Plain-text document sources:

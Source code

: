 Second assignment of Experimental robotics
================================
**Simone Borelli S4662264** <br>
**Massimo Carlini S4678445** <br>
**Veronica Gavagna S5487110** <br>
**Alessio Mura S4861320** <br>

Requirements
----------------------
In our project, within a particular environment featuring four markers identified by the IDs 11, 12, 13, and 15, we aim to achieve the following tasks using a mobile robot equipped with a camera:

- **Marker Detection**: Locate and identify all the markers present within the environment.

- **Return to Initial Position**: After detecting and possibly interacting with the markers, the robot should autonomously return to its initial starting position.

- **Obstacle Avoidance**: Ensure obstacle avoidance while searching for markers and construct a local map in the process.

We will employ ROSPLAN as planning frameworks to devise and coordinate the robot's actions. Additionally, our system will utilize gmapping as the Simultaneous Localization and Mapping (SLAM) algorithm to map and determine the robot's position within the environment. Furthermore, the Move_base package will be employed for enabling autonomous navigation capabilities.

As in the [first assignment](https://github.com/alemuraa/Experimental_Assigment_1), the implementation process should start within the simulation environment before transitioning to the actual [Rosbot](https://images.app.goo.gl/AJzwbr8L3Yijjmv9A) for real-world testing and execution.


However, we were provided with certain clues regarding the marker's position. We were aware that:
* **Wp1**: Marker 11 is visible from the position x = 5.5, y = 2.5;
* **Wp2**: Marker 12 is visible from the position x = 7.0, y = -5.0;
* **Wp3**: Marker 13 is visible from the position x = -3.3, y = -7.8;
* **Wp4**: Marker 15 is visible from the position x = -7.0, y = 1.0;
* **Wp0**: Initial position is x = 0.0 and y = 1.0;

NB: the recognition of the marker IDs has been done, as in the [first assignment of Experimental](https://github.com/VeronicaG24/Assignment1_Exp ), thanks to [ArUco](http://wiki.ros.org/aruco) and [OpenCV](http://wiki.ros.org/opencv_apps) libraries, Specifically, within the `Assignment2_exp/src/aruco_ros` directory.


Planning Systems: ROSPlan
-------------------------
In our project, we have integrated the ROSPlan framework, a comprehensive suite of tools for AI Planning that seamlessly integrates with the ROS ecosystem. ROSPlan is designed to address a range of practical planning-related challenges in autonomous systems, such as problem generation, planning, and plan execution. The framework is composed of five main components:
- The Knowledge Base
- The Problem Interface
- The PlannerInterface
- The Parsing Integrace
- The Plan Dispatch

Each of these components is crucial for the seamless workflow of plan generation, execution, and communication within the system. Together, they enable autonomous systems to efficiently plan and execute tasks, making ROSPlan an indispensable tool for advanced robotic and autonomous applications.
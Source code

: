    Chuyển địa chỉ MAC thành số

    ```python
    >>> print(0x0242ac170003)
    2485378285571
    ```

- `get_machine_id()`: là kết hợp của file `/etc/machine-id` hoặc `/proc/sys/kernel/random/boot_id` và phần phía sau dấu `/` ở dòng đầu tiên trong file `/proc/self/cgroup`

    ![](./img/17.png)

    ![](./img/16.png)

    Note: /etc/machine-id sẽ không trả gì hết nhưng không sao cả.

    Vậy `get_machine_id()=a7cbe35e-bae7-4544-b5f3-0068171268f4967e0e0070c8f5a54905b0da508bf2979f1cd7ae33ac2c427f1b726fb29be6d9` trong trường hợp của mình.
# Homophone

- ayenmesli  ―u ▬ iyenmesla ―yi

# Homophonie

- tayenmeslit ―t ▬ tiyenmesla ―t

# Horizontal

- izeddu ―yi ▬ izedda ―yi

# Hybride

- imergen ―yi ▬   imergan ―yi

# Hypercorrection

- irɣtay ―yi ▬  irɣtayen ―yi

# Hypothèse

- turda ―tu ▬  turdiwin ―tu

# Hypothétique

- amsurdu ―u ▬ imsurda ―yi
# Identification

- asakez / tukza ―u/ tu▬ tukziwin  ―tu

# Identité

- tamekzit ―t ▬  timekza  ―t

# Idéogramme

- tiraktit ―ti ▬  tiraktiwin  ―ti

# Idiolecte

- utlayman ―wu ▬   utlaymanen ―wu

TASK STATEMENT: Read through the entries and copy each line in which "generation" appears.

ANSWER TO THIS EXERCISE:
In our project, we have integrated the ROSPlan framework, a comprehensive suite of tools for AI Planning that seamlessly integrates with the ROS ecosystem. ROSPlan is designed to address a range of practical planning-related challenges in autonomous systems, such as problem generation, planning, and plan execution. The framework is composed of five main components:
Each of these components is crucial for the seamless workflow of plan generation, execution, and communication within the system. Together, they enable autonomous systems to efficiently plan and execute tasks, making ROSPlan an indispensable tool for advanced robotic and autonomous applications.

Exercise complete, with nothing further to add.